Content starts

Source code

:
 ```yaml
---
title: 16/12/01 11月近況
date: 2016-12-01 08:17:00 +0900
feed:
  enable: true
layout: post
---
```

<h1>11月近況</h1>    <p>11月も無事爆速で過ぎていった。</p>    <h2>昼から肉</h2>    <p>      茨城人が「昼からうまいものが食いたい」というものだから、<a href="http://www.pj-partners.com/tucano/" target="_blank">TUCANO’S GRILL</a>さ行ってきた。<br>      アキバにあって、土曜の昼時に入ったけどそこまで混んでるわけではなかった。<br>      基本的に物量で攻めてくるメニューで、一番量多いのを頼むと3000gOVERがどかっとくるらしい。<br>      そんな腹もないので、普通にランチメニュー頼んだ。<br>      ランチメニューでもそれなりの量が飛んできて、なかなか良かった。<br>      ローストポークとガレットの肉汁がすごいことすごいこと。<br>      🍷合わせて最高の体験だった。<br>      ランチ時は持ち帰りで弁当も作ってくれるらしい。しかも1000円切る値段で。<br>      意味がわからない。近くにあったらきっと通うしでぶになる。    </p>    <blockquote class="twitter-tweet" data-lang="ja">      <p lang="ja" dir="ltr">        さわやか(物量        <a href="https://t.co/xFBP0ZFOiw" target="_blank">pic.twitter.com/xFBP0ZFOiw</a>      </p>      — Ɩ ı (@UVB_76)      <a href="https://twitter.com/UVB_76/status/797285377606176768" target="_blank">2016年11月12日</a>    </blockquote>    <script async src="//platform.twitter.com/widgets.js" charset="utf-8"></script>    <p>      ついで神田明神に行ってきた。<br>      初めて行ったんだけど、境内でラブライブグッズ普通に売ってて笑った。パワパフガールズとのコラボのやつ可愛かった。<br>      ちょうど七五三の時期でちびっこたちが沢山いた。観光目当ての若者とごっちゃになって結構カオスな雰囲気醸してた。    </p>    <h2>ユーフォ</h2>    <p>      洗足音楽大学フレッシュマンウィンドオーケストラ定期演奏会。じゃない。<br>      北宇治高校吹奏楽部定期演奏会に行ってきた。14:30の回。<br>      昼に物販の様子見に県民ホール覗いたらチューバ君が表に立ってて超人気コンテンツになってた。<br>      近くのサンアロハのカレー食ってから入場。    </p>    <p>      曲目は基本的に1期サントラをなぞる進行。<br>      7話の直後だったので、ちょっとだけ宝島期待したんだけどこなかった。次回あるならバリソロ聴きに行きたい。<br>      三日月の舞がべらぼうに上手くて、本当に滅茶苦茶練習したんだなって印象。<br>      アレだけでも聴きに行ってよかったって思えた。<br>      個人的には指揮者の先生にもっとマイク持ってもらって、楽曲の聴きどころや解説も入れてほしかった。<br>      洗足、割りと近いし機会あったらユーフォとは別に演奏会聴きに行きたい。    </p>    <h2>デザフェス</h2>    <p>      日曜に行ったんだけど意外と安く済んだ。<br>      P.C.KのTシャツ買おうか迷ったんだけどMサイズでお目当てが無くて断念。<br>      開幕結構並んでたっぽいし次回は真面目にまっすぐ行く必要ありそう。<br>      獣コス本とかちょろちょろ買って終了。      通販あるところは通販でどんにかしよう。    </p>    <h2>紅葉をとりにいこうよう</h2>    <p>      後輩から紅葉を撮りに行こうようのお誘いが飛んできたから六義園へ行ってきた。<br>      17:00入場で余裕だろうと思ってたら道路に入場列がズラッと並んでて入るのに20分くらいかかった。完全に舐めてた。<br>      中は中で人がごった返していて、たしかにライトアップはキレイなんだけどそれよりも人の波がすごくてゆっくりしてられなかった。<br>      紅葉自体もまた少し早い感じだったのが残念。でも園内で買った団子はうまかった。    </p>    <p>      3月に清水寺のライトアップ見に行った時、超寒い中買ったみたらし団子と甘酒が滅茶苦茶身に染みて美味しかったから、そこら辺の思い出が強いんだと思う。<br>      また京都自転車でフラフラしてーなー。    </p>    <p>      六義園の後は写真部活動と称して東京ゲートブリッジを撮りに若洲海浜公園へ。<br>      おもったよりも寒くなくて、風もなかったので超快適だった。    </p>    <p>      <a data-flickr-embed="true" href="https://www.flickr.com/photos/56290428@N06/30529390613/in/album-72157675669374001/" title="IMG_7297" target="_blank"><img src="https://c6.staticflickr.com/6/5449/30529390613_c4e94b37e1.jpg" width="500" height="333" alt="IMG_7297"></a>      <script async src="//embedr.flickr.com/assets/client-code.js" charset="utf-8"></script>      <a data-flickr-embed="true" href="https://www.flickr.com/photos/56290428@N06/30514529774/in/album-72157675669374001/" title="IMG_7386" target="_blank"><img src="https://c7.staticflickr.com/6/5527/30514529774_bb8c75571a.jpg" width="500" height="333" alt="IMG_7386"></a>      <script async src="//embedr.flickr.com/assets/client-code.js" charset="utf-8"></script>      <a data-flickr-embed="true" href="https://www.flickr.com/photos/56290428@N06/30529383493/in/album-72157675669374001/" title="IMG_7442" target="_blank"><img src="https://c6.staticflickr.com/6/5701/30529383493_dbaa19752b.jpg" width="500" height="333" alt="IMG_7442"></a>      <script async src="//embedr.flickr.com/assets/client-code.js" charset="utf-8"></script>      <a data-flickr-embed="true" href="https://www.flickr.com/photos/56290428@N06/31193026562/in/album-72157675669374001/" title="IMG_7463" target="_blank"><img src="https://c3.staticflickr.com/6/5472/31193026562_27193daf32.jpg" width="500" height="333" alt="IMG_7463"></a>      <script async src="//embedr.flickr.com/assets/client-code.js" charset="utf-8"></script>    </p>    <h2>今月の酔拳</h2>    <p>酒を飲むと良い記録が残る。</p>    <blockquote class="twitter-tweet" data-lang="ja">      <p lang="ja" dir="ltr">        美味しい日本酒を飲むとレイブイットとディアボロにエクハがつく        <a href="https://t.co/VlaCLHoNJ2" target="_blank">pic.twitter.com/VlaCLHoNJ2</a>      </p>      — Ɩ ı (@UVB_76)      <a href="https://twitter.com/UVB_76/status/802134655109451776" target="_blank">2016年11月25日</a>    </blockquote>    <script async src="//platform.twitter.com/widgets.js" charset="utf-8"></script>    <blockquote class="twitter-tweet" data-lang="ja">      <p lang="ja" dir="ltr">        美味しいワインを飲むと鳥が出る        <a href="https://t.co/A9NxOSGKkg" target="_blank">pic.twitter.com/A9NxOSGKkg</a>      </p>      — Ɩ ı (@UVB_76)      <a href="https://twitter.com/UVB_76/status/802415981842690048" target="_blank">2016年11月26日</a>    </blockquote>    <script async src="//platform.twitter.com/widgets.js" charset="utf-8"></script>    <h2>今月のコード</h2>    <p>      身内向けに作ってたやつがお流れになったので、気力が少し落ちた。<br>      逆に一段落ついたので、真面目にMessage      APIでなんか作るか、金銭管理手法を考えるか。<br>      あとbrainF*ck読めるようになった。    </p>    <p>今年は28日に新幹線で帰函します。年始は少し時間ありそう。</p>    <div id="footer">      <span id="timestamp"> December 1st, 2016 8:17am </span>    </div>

Content ends

● Exercise brief
Each entry is to be retyped exactly as it appears.

● Result for this task
Source code

:
 ```yaml
---
title: 16/12/01 11月近況
date: 2016-12-01 08:17:00 +0900
feed:
  enable: true
layout: post
---
```

<h1>11月近況</h1>    <p>11月も無事爆速で過ぎていった。</p>    <h2>昼から肉</h2>    <p>      茨城人が「昼からうまいものが食いたい」というものだから、<a href="http://www.pj-partners.com/tucano/" target="_blank">TUCANO’S GRILL</a>さ行ってきた。<br>      アキバにあって、土曜の昼時に入ったけどそこまで混んでるわけではなかった。<br>      基本的に物量で攻めてくるメニューで、一番量多いのを頼むと3000gOVERがどかっとくるらしい。<br>      そんな腹もないので、普通にランチメニュー頼んだ。<br>      ランチメニューでもそれなりの量が飛んできて、なかなか良かった。<br>      ローストポークとガレットの肉汁がすごいことすごいこと。<br>      🍷合わせて最高の体験だった。<br>      ランチ時は持ち帰りで弁当も作ってくれるらしい。しかも1000円切る値段で。<br>      意味がわからない。近くにあったらきっと通うしでぶになる。    </p>    <blockquote class="twitter-tweet" data-lang="ja">      <p lang="ja" dir="ltr">        さわやか(物量        <a href="https://t.co/xFBP0ZFOiw" target="_blank">pic.twitter.com/xFBP0ZFOiw</a>      </p>      — Ɩ ı (@UVB_76)      <a href="https://twitter.com/UVB_76/status/797285377606176768" target="_blank">2016年11月12日</a>    </blockquote>    <script async src="//platform.twitter.com/widgets.js" charset="utf-8"></script>    <p>      ついで神田明神に行ってきた。<br>      初めて行ったんだけど、境内でラブライブグッズ普通に売ってて笑った。パワパフガールズとのコラボのやつ可愛かった。<br>      ちょうど七五三の時期でちびっこたちが沢山いた。観光目当ての若者とごっちゃになって結構カオスな雰囲気醸してた。    </p>    <h2>ユーフォ</h2>    <p>      洗足音楽大学フレッシュマンウィンドオーケストラ定期演奏会。じゃない。<br>      北宇治高校吹奏楽部定期演奏会に行ってきた。14:30の回。<br>      昼に物販の様子見に県民ホール覗いたらチューバ君が表に立ってて超人気コンテンツになってた。<br>      近くのサンアロハのカレー食ってから入場。    </p>    <p>      曲目は基本的に1期サントラをなぞる進行。<br>      7話の直後だったので、ちょっとだけ宝島期待したんだけどこなかった。次回あるならバリソロ聴きに行きたい。<br>      三日月の舞がべらぼうに上手くて、本当に滅茶苦茶練習したんだなって印象。<br>      アレだけでも聴きに行ってよかったって思えた。<br>      個人的には指揮者の先生にもっとマイク持ってもらって、楽曲の聴きどころや解説も入れてほしかった。<br>      洗足、割りと近いし機会あったらユーフォとは別に演奏会聴きに行きたい。    </p>    <h2>デザフェス</h2>    <p>      日曜に行ったんだけど意外と安く済んだ。<br>      P.C.KのTシャツ買おうか迷ったんだけどMサイズでお目当てが無くて断念。<br>      開幕結構並んでたっぽいし次回は真面目にまっすぐ行く必要ありそう。<br>      獣コス本とかちょろちょろ買って終了。      通販あるところは通販でどんにかしよう。    </p>    <h2>紅葉をとりにいこうよう</h2>    <p>      後輩から紅葉を撮りに行こうようのお誘いが飛んできたから六義園へ行ってきた。<br>      17:00入場で余裕だろうと思ってたら道路に入場列がズラッと並んでて入るのに20分くらいかかった。完全に舐めてた。<br>      中は中で人がごった返していて、たしかにライトアップはキレイなんだけどそれよりも人の波がすごくてゆっくりしてられなかった。<br>      紅葉自体もまた少し早い感じだったのが残念。でも園内で買った団子はうまかった。    </p>    <p>      3月に清水寺のライトアップ見に行った時、超寒い中買ったみたらし団子と甘酒が滅茶苦茶身に染みて美味しかったから、そこら辺の思い出が強いんだと思う。<br>      また京都自転車でフラフラしてーなー。    </p>    <p>      六義園の後は写真部活動と称して東京ゲートブリッジを撮りに若洲海浜公園へ。<br>      おもったよりも寒くなくて、風もなかったので超快適だった。    </p>    <p>      <a data-flickr-embed="true" href="https://www.flickr.com/photos/56290428@N06/30529390613/in/album-72157675669374001/" title="IMG_7297" target="_blank"><img src="https://c6.staticflickr.com/6/5449/30529390613_c4e94b37e1.jpg" width="500" height="333" alt="IMG_7297"></a>      <script async src="//embedr.flickr.com/assets/client-code.js" charset="utf-8"></script>      <a data-flickr-embed="true" href="https://www.flickr.com/photos/56290428@N06/30514529774/in/album-72157675669374001/" title="IMG_7386" target="_blank"><img src="https://c7.staticflickr.com/6/5527/30514529774_bb8c75571a.jpg" width="500" height="333" alt="IMG_7386"></a>      <script async src="//embedr.flickr.com/assets/client-code.js" charset="utf-8"></script>      <a data-flickr-embed="true" href="https://www.flickr.com/photos/56290428@N06/30529383493/in/album-72157675669374001/" title="IMG_7442" target="_blank"><img src="https://c6.staticflickr.com/6/5701/30529383493_dbaa19752b.jpg" width="500" height="333" alt="IMG_7442"></a>      <script async src="//embedr.flickr.com/assets/client-code.js" charset="utf-8"></script>      <a data-flickr-embed="true" href="https://www.flickr.com/photos/56290428@N06/31193026562/in/album-72157675669374001/" title="IMG_7463" target="_blank"><img src="https://c3.staticflickr.com/6/5472/31193026562_27193daf32.jpg" width="500" height="333" alt="IMG_7463"></a>      <script async src="//embedr.flickr.com/assets/client-code.js" charset="utf-8"></script>    </p>    <h2>今月の酔拳</h2>    <p>酒を飲むと良い記録が残る。</p>    <blockquote class="twitter-tweet" data-lang="ja">      <p lang="ja" dir="ltr">        美味しい日本酒を飲むとレイブイットとディアボロにエクハがつく        <a href="https://t.co/VlaCLHoNJ2" target="_blank">pic.twitter.com/VlaCLHoNJ2</a>      </p>      — Ɩ ı (@UVB_76)      <a href="https://twitter.com/UVB_76/status/802134655109451776" target="_blank">2016年11月25日</a>    </blockquote>    <script async src="//platform.twitter.com/widgets.js" charset="utf-8"></script>    <blockquote class="twitter-tweet" data-lang="ja">      <p lang="ja" dir="ltr">        美味しいワインを飲むと鳥が出る        <a href="https://t.co/A9NxOSGKkg" target="_blank">pic.twitter.com/A9NxOSGKkg</a>      </p>      — Ɩ ı (@UVB_76)      <a href="https://twitter.com/UVB_76/status/802415981842690048" target="_blank">2016年11月26日</a>    </blockquote>    <script async src="//platform.twitter.com/widgets.js" charset="utf-8"></script>    <h2>今月のコード</h2>    <p>      身内向けに作ってたやつがお流れになったので、気力が少し落ちた。<br>      逆に一段落ついたので、真面目にMessage      APIでなんか作るか、金銭管理手法を考えるか。<br>      あとbrainF*ck読めるようになった。    </p>    <p>今年は28日に新幹線で帰函します。年始は少し時間ありそう。</p>    <div id="footer">      <span id="timestamp"> December 1st, 2016 8:17am </span>    </div>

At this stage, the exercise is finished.